→ **Task goal**: The number of lines holding "which" in the listing below is all you should give.

== Segment start ==

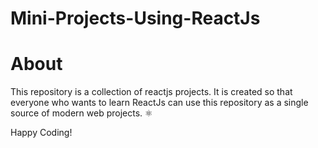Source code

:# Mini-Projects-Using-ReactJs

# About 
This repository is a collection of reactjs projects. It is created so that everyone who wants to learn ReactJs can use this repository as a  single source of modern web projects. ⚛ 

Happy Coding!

== Segment end ==
== Segment start ==

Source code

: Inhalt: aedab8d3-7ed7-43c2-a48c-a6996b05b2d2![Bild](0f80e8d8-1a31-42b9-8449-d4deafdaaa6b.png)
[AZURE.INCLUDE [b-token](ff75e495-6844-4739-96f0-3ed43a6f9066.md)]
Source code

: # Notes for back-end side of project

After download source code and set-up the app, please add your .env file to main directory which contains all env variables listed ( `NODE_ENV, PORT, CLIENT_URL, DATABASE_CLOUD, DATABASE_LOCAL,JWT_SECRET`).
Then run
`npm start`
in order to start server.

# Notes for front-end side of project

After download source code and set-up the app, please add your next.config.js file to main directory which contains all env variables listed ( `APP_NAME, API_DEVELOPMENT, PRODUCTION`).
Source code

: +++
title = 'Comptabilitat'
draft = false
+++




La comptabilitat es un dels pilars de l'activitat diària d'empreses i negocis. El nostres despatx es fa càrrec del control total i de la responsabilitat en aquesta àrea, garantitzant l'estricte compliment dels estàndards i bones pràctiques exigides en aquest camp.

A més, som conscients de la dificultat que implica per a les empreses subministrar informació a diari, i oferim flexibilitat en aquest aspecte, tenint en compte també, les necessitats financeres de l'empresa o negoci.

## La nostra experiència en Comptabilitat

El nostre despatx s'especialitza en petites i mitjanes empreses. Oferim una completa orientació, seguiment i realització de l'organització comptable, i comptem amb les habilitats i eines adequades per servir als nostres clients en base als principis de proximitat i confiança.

== Segment end ==

→ **Answer to this exercise**: 2